I hear that in a short time you buried your two daughters in seemingly consecutive funerals. Likewise, Faustina, your most virtuous and faithful wife, or, rather, your sister in the zeal of faith with whom alone you found rest after your daughters’ passing, was suddenly taken from you in death. It is as if you are a shipwrecked man who finds robbers on the shore. According to the image of the prophet Amos, this man “fled from a lion, and a bear met him; or went into the house and leaned with his hand against the wall, and a serpent bit him” (Amos 5:19). The loss of your property followed, as did the devastation of the whole province by the barbarian enemy, the personal ruin of your possessions as the town was pillaged, the driving away of your flocks of cattle and animals, the capture and murder of your servants. Finally, your last surviving daughter, whom frequent bereavement had made even dearer to you, married a man of high nobility, about whom I will not say anything except that you received more sadness than joy from him.

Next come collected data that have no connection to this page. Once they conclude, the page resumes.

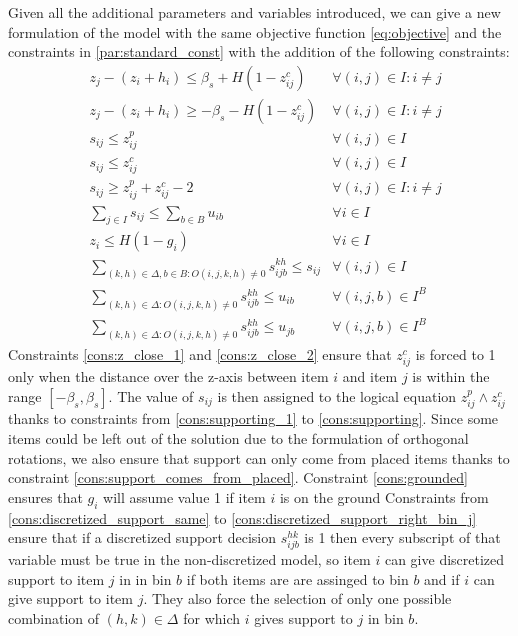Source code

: Given all the additional parameters and variables introduced, we can give a new formulation of the model with the same objective function \ref{eq:objective} and the constraints in \cref{par:standard_const} with the addition of the following constraints:
\label{par:support_const}
\begin{align}
    & z_j - (z_i + h_i) \le \beta_s + H (1 - z^c_{ij}) & \forall (i, j) \in I : i \neq j \label{cons:z_close_1} \\
    & z_j - (z_i + h_i) \ge -\beta_s - H (1 - z^c_{ij}) & \forall (i, j) \in I : i \neq j \label{cons:z_close_2} \\
    & s_{ij} \le z^p_{ij} & \forall (i, j) \in I  \label{cons:supporting_1} \\
    & s_{ij} \le z^c_{ij} & \forall (i, j) \in I  \label{cons:supporting_2} \\
    & s_{ij} \ge z^p_{ij} + z^c_{ij} - 2 & \forall (i, j) \in I : i \neq j \label{cons:supporting} \\
    & \sum\limits_{j \in I}{s_{ij}} \le \sum\limits_{b \in B}{u_{ib}} & \forall i \in I  \label{cons:support_comes_from_placed} \\
    & z_i \le H(1 - g_i) & \forall i \in I \label{cons:grounded} \\
    & \sum\limits_{(k, h) \in \Delta, b \in B : O(i, j, k, h) \neq 0} s^{k h}_{i j b} \le s_{ij} & \forall (i, j) \in I \label{cons:discretized_support_same} \\
    & \sum\limits_{(k, h) \in \Delta : O(i, j, k, h) \neq 0} s^{k h}_{i j b} \le u_{ib} & \forall (i, j, b) \in I^B \label{cons:discretized_support_right_bin_i} \\
    & \sum\limits_{(k, h) \in \Delta : O(i, j, k, h) \neq 0} s^{k h}_{i j b} \le u_{jb} & \forall (i, j, b) \in I^B \label{cons:discretized_support_right_bin_j}
\end{align}
Constraints \ref{cons:z_close_1} and \ref{cons:z_close_2} ensure that $z^c_{ij}$ is forced to 1 only when the distance over the z-axis between item $i$ and item $j$ is within the range $[-\beta_s, \beta_s]$.
The value of $s_{ij}$ is then assigned to the logical equation $z^p_{ij} \land z^c_{ij}$ thanks to constraints from \ref{cons:supporting_1} to \ref{cons:supporting}.
Since some items could be left out of the solution due to the formulation of orthogonal rotations, we also ensure that support can only come from placed items thanks to constraint \ref{cons:support_comes_from_placed}.
Constraint \ref{cons:grounded} ensures that $g_i$ will assume value 1 if item $i$ is on the ground
Constraints from \ref{cons:discretized_support_same} to \ref{cons:discretized_support_right_bin_j} ensure that if a discretized support decision $s_{ijb}^{hk}$ is 1 then every subscript of that variable must be true in the non-discretized model, so item $i$ can give discretized support to item $j$ in in bin $b$ if both items are are assinged to bin $b$ and if $i$ can give support to item $j$. They also force the selection of only one possible combination of $(h,k) \in \Delta$ for which $i$ gives support to $j$ in bin $b$.

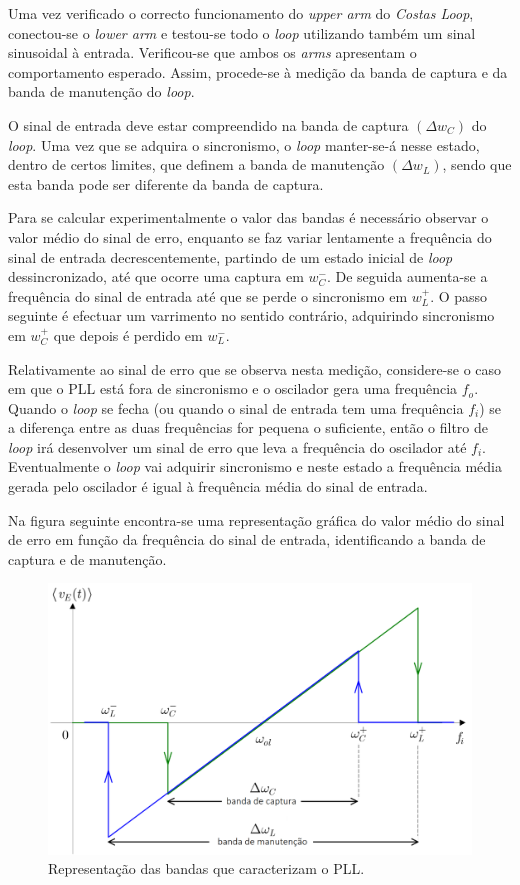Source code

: \documentclass[11pt]{article}
\numberwithin{equation}{section}
\begin{document}
Uma vez verificado o correcto funcionamento do \textit{upper arm} do \textit{Costas Loop}, conectou-se o \textit{lower arm} e testou-se todo o \textit{loop} utilizando também um sinal sinusoidal à entrada. Verificou-se que ambos os \textit{arms} apresentam o comportamento esperado. Assim, procede-se à medição da banda de captura e da banda de manutenção do \textit{loop}.

O sinal de entrada deve estar compreendido na banda de captura $\left(\Delta w_{C}\right)$ do \textit{loop}. Uma vez que se adquira o sincronismo, o \textit{loop} manter-se-á nesse estado, dentro de certos limites, que definem a banda de manutenção $\left(\Delta w_{L}\right)$, sendo que esta banda pode ser diferente da banda de captura. 

Para se calcular experimentalmente o valor das bandas é necessário observar o valor médio do sinal de erro, enquanto se faz variar lentamente a frequência do sinal de entrada decrescentemente, partindo de um estado inicial de \textit{loop} dessincronizado, até que ocorre uma captura em $w_{C}^{-}$. De seguida aumenta-se a frequência do sinal de entrada até que se perde o sincronismo em $w_{L}^{+}$. O passo seguinte é efectuar um varrimento no sentido contrário, adquirindo sincronismo em $w_{C}^{+}$ que depois é perdido em $w_{L}^{-}$.

Relativamente ao sinal de erro que se observa nesta medição, considere-se o caso em que o PLL está fora de sincronismo e o oscilador gera uma frequência $f_o$. Quando o \textit{loop} se fecha (ou quando o sinal de entrada tem uma frequência $f_i$) se a diferença entre as duas frequências for pequena o suficiente, então o filtro de  \textit{loop} irá desenvolver um sinal de erro que leva a frequência do oscilador até $f_i$. Eventualmente o \textit{loop} vai adquirir sincronismo e neste estado a frequência média gerada pelo oscilador é igual à frequência média do sinal de entrada.

Na figura seguinte encontra-se uma representação gráfica do valor médio do sinal de erro em função da frequência do sinal de entrada, identificando a banda de captura e de manutenção.

\begin{figure}[H]
	\centering
	\includegraphics[keepaspectratio=true, scale=0.25]{teoricas/malhas}
	\caption{Representação das bandas que caracterizam o PLL.}
	\vspace{-0.8em}
\end{figure} 
\end{document}
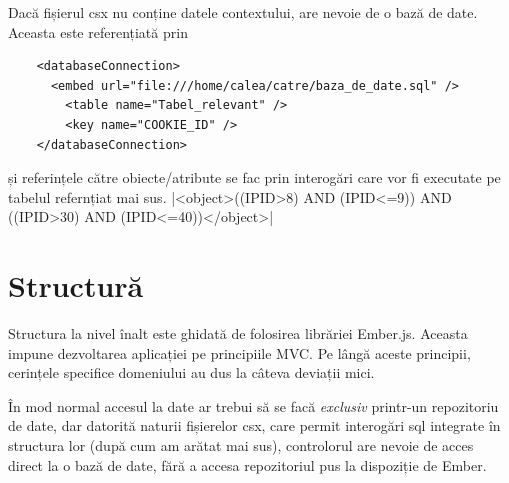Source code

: \documentclass[12pt, a4paper, twoside, romanian]{teza-upb}
\begin{document}
    Dacă fișierul csx nu conține datele contextului, are nevoie de o bază de date. Aceasta este referențiată prin

    \begin{verbatim}
    <databaseConnection>
      <embed url="file:///home/calea/catre/baza_de_date.sql" />
        <table name="Tabel_relevant" />
        <key name="COOKIE_ID" />
    </databaseConnection>
    \end{verbatim}

  și referințele către obiecte/atribute se fac prin interogări care vor fi executate pe tabelul refernțiat mai sus. |<object>((IPID>8) AND (IPID<=9)) AND ((IPID>30) AND (IPID<=40))</object>|

  \section{Structură}

    Structura la nivel înalt este ghidată de folosirea librăriei Ember.js. Aceasta impune dezvoltarea aplicației pe principiile MVC. Pe lângă aceste principii, cerințele specifice domeniului au dus la câteva deviații mici. 
    
    În mod normal accesul la date ar trebui să se facă \textit{exclusiv} printr-un repozitoriu de date, dar datorită naturii fișierelor csx, care permit interogări sql integrate în structura lor (după cum am arătat mai sus), controlorul are nevoie de acces direct la o bază de date, fără a accesa repozitoriul pus la dispoziție de Ember.
\end{document}
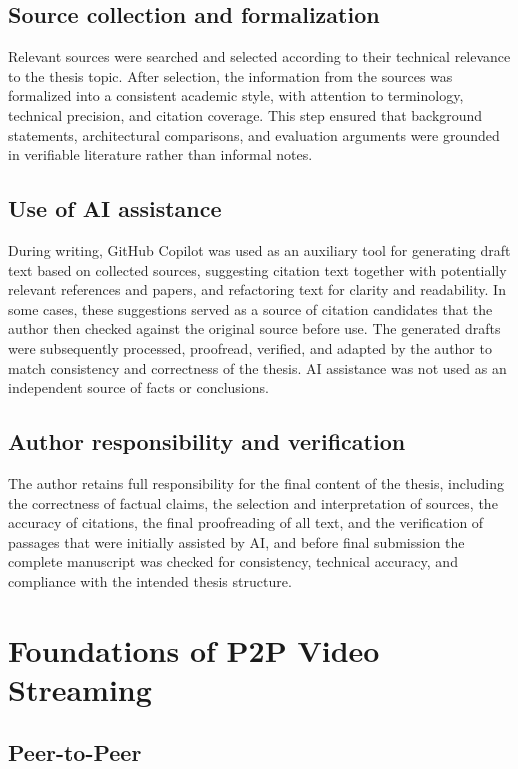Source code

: \subsection{Source collection and formalization}
Relevant sources were searched and selected according to their technical relevance to the thesis topic. After selection, the information from the sources was formalized into a consistent academic style, with attention to terminology, technical precision, and citation coverage. This step ensured that background statements, architectural comparisons, and evaluation arguments were grounded in verifiable literature rather than informal notes.

\subsection{Use of AI assistance}
During writing, GitHub Copilot was used as an auxiliary tool for generating draft text based on collected sources, suggesting citation text together with potentially relevant references and papers, and refactoring text for clarity and readability. In some cases, these suggestions served as a source of citation candidates that the author then checked against the original source before use. The generated drafts were subsequently processed, proofread, verified, and adapted by the author to match consistency and correctness of the thesis. AI assistance was not used as an independent source of facts or conclusions.

\subsection{Author responsibility and verification}
The author retains full responsibility for the final content of the thesis, including the correctness of factual claims, the selection and interpretation of sources, the accuracy of citations, the final proofreading of all text, and the verification of passages that were initially assisted by AI, and before final submission the complete manuscript was checked for consistency, technical accuracy, and compliance with the intended thesis structure.

\section{Foundations of \ac{P2P} Video Streaming}
\subsection{Peer-to-Peer}

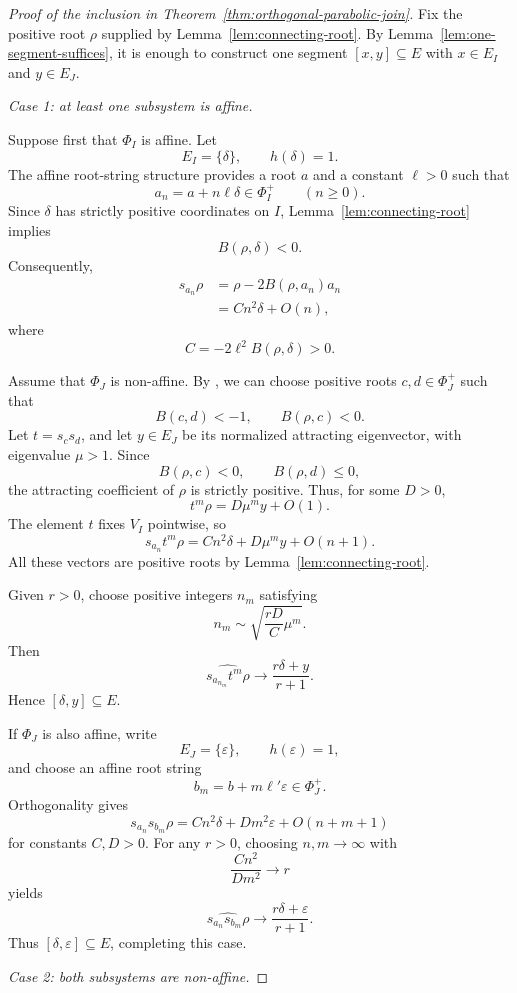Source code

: \documentclass[11pt,reqno]{amsart}
\theoremstyle{plain}
\theoremstyle{definition}
\theoremstyle{remark}
\numberwithin{equation}{section}
\begin{document}
\begin{proof}[Proof of the inclusion in
Theorem~\ref{thm:orthogonal-parabolic-join}]
Fix the positive root $\rho$ supplied by
Lemma~\ref{lem:connecting-root}. By
Lemma~\ref{lem:one-segment-suffices}, it is enough to construct one
segment $[x,y]\subseteq E$ with $x\in E_I$ and $y\in E_J$.

\medskip
\noindent
\textit{Case 1: at least one subsystem is affine.}

Suppose first that $\Phi_I$ is affine. Let
\[
E_I=\{\delta\},
\qquad h(\delta)=1.
\]
The affine root-string structure provides a root $a$ and a
constant $\ell>0$ such that
\[
a_n=a+n\ell\delta\in\Phi_I^+
\qquad(n\ge0).
\]
Since $\delta$ has strictly positive coordinates on $I$,
Lemma~\ref{lem:connecting-root} implies
\[
B(\rho,\delta)<0.
\]
Consequently,
\[
\begin{aligned}
s_{a_n}\rho
&=\rho-2B(\rho,a_n)a_n\\
&=Cn^2\delta+O(n),
\end{aligned}
\]
where
\[
C=-2\ell^2B(\rho,\delta)>0.
\]

Assume that $\Phi_J$ is non-affine. By
\cite[Proposition~6.4]{DHR}, we can choose positive roots
$c,d\in\Phi_J^+$ such that
\[
B(c,d)<-1,
\qquad B(\rho,c)<0.
\]
Let $t=s_cs_d$, and let $y\in E_J$ be its normalized attracting
eigenvector, with eigenvalue $\mu>1$. Since
\[
B(\rho,c)<0,\qquad B(\rho,d)\le0,
\]
the attracting coefficient of $\rho$ is strictly positive.
Thus, for some $D>0$,
\[
t^m\rho=D\mu^m y+O(1).
\]
The element $t$ fixes $V_I$ pointwise, so
\[
s_{a_n}t^m\rho
=
Cn^2\delta+D\mu^m y+O(n+1).
\]
All these vectors are positive roots by
Lemma~\ref{lem:connecting-root}.

Given $r>0$, choose positive integers $n_m$ satisfying
\[
n_m\sim\sqrt{\frac{rD}{C}\mu^m}.
\]
Then
\[
\widehat{s_{a_{n_m}}t^m\rho}
\longrightarrow
\frac{r\delta+y}{r+1}.
\]
Hence $[\delta,y]\subseteq E$.

If $\Phi_J$ is also affine, write
\[
E_J=\{\varepsilon\},
\qquad h(\varepsilon)=1,
\]
and choose an affine root string
\[
b_m=b+m\ell'\varepsilon\in\Phi_J^+.
\]
Orthogonality gives
\[
s_{a_n}s_{b_m}\rho
=
Cn^2\delta+Dm^2\varepsilon+O(n+m+1)
\]
for constants $C,D>0$.
For any $r>0$, choosing $n,m\to\infty$ with
\[
\frac{Cn^2}{Dm^2}\longrightarrow r
\]
yields
\[
\widehat{s_{a_n}s_{b_m}\rho}
\longrightarrow
\frac{r\delta+\varepsilon}{r+1}.
\]
Thus $[\delta,\varepsilon]\subseteq E$, completing this case.

\medskip
\noindent
\textit{Case 2: both subsystems are non-affine.}


\end{proof}
\end{document}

This is a list of your trials. This is the battle of the ancient enemy against you, Julian, a recruit of Christ’s army. If you should look back at yourself, these challenges are imposing; but if you should look at Christ, our bravest warrior, they are games and a mere shadow of a contest. After swarms of evils surrounded blessed Job, his treacherous wife was preserved so he might learn to blaspheme through her. Your wonderful wife was taken from you so you might lack comfort for your distresses. It is one thing to endure a wife whom you do not like, another to desire a wife whom you love. Job, enduring so many deaths out of his children, had a single tomb beneath the ruins of his house. After he tore his garments to show his fatherly love, he fell on his face to adore God, saying, “Naked I came from my mother’s womb, and naked shall I return; the Lord gave, and the Lord has taken away; blessed be the name of the Lord” ( Job 1:21). …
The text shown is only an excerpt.